ULID: Universally Unique Lexicographically Sortable Identifier

rdtsc · 6 days ago

> It is worth noting that the newest proposed standard for unique identifiers, UUID v7, aims to address the sortability and database performance issues of older UUID versions by adopting a similar time-ordered structure to ULID.

Yeah, I would go with UUID v7 at this point given that it's part of the UUID RFC https://datatracker.ietf.org/doc/html/rfc9562#name-uuid-vers...

codys · 6 days ago

Ya, UUID v7 has been standard for a few years now. Perhaps the author is not familiar with the terminology of RFCs and so is misinterpreting the terminology used by IETF: "Request for Comments" and "Proposed Standard" can sound like they're not complete to folks not familiar with the IETF's process. Even then though, I would think they'd notice all the software that has UUID v7 support.

sedatk · 6 days ago

Whenever ULID comes up, I need to remind that it has a sequential ID generation mode in its spec which is prone to conflicts on multi-threads, processes or hosts which kills the purpose of a "universal" identifier. If you need a sequential ID, just use an integer, preferably one that's autoincremented by the database.

It's best to stick to UUIDv7 because of such quirks of ULID.

cpburns2009 · 6 days ago

> I need to remind that it has a sequential ID generation mode in its spec which is prone to conflicts on multi-threads, processes or hosts which kills the purpose of a "universal" identifier.

Can you expand on how this can actually cause a problem? My understanding is different processes and hosts should never conflict because of the 80 bits of random data. The only way I can conceive of a conflict is multiple threads using the same non-thread-safe generator during the same millisecond.

sedatk · 6 days ago

You're right, not hosts or processes in that case. I forgot about random part as it's been a while since I looked at it. However, a single instance of a ULID generator must support this mode, which means that on multi-threaded architectures, it must lock the sequence as it still uses a single random value. That again, kills the purpose of a client-side, lock-free generation of universal identifiers as you said.

unscaled · 6 days ago

The monotonic behavior is not the default, but I would also be happier if it was removed from the spec or at least marked with all the appropriate warning signs on all the libraries implementing it.

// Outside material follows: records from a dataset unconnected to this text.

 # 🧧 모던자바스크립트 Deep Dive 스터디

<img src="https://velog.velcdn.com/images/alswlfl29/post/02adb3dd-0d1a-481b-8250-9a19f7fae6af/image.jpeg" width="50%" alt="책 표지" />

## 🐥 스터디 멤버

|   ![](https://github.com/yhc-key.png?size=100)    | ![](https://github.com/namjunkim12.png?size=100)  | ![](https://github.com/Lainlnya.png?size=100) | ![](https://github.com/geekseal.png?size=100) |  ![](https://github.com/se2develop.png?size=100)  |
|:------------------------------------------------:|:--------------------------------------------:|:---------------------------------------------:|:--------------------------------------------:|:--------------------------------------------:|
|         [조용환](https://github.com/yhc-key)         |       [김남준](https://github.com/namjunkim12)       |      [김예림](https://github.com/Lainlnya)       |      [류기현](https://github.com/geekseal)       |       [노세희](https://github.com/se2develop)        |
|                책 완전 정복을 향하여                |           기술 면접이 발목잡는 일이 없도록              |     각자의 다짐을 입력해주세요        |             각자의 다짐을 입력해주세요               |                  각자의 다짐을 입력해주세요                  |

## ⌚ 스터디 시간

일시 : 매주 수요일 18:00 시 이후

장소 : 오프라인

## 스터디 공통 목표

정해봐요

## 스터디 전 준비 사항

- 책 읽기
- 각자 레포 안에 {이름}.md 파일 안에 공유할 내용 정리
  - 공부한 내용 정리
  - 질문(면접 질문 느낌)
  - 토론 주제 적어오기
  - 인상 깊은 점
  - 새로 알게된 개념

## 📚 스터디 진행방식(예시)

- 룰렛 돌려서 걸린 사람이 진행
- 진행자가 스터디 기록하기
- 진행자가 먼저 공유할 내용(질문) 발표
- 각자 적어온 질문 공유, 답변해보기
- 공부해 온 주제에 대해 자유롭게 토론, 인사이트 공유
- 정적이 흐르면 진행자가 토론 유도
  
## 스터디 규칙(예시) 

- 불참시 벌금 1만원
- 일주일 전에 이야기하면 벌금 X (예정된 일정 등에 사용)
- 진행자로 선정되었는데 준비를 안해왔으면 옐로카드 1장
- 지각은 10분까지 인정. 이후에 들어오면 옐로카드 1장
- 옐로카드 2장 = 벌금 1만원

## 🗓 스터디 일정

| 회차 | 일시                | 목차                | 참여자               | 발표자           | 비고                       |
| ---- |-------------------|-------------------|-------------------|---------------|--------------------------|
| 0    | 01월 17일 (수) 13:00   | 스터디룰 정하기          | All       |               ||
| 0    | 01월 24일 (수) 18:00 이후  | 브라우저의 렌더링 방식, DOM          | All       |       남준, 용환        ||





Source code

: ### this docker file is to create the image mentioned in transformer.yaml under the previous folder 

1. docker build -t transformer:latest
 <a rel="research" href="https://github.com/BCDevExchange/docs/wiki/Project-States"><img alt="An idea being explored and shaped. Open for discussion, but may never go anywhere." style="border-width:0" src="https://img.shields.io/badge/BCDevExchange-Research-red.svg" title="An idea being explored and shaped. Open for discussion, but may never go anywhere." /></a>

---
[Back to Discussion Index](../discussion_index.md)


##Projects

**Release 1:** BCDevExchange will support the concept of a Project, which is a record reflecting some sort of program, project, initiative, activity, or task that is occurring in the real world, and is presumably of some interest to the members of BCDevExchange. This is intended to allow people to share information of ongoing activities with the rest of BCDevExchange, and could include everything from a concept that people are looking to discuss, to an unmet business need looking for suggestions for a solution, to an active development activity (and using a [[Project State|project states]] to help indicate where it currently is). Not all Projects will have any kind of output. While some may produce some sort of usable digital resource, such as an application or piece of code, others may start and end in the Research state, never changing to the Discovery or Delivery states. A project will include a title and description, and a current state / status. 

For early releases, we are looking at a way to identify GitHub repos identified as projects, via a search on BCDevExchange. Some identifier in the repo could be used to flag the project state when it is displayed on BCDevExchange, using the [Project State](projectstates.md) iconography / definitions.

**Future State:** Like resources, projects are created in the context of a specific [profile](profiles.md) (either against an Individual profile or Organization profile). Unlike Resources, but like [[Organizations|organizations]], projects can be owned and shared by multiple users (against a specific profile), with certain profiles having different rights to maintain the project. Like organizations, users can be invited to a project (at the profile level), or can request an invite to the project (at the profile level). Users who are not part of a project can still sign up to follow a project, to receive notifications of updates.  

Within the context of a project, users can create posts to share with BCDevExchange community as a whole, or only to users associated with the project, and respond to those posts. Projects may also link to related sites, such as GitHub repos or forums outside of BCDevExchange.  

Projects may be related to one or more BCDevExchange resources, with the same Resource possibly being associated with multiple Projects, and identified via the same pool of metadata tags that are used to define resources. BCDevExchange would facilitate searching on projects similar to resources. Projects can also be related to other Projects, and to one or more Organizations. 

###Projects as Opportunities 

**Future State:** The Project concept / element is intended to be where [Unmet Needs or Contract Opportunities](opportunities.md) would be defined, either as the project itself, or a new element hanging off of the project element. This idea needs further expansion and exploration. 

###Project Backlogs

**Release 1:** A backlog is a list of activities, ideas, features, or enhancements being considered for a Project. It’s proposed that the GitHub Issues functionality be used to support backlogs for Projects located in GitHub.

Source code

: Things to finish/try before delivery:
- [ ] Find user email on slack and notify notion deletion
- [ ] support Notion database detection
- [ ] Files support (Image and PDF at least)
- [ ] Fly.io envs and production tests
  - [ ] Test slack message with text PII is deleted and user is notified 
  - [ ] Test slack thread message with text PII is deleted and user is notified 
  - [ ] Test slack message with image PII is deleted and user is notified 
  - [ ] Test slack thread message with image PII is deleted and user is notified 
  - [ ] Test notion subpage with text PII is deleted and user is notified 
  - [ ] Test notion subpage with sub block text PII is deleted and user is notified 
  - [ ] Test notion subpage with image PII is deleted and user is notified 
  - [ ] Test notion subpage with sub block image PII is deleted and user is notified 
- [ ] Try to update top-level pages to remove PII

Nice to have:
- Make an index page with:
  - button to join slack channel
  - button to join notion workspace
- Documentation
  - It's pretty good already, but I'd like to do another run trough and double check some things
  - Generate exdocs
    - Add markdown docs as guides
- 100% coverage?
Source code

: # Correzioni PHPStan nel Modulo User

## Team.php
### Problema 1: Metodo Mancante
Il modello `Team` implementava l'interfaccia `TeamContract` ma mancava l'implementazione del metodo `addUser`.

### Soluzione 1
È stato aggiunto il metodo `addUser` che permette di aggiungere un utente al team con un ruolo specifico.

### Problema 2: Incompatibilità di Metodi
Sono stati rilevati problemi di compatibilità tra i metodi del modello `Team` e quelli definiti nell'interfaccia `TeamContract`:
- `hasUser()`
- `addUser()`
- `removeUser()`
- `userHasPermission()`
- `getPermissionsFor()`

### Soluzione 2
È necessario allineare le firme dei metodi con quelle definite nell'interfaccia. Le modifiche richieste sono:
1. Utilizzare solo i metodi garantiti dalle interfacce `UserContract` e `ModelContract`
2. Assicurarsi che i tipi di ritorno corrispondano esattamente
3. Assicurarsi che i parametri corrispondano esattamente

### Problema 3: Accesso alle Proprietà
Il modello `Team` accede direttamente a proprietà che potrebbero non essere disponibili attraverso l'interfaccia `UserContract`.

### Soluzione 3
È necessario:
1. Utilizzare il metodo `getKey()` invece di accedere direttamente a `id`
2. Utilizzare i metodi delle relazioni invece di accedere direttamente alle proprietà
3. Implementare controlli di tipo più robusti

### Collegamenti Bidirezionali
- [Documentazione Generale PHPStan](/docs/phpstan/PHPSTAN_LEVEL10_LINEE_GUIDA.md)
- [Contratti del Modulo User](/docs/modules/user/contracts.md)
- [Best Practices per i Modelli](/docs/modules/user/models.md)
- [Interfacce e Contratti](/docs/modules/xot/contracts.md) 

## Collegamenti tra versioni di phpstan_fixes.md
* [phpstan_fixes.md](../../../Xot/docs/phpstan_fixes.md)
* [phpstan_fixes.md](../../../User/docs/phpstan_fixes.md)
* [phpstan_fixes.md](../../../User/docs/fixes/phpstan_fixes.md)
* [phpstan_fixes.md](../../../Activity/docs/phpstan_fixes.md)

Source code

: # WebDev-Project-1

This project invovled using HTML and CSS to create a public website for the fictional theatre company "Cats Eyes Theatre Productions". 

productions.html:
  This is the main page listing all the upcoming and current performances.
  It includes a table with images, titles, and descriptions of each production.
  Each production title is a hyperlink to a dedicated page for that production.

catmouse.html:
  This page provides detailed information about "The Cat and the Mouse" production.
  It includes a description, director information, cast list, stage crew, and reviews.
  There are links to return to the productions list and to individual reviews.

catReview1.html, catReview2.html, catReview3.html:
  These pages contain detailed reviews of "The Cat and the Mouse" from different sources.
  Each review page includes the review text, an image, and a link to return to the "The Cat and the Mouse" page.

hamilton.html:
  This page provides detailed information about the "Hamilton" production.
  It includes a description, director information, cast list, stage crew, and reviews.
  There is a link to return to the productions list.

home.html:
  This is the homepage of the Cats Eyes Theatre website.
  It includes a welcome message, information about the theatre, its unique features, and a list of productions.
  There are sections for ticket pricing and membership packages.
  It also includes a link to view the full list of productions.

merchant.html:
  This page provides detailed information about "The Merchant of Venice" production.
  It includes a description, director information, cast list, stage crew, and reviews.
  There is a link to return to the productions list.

But I don't think UUIDv7 solves the issue by "having less quirks". Just like you'd have to be careful to use the non-monotonic version of ULID, you'd have to be careful to use the right version of UUID. You also have to hope that all of your UUID consumers (which would almost invariably try to parse or validate the UUID, even if they do nothing with it) support UUIDv7 or don't throw on an unknown version.

sedatk · 6 days ago

UUIDv7 is the closest to ULID as both are timestamp based, and UUIDv7 has fewer quirks than ULID, no question about it.

I agree that picking UUID variant requires caution, but when someone has already picked ULID, UUIDv7 is easily a superior alternative.

skeledrew · 6 days ago

Actually dived into this a bit just a couple days ago. It's very near impossibly for there to be a conflict since the timestamp resolves at the microsecond level, and if it's among threads, then there's a global state that, if somehow it should be hit 2+ times in the same microsecond, ensures detection and the random portion is incremented.

listenallyall · 6 days ago

Under what circumstances is it prone to conflicts? On separate threads/hosts/processes, id's created within the same millisecond would be differentiated by the 80 bits of randomness (more than UUID v7).

jasonwatkinspdx · 6 days ago

No, ULID has a "monotonic" feature, where if it detects the same millisecond timestamp in back to back calls, it just increments the 80 bit "random" portion. This means it has convoying behavior. If two machines are generating ids independently and happen to choose initial random positions near each other, the probability of collision is much higher than the basic birthday bound.

I think this "sort of monotonic but not really" is the worst of both to be honest. It tempts you to treat it like an invariant when it isn't.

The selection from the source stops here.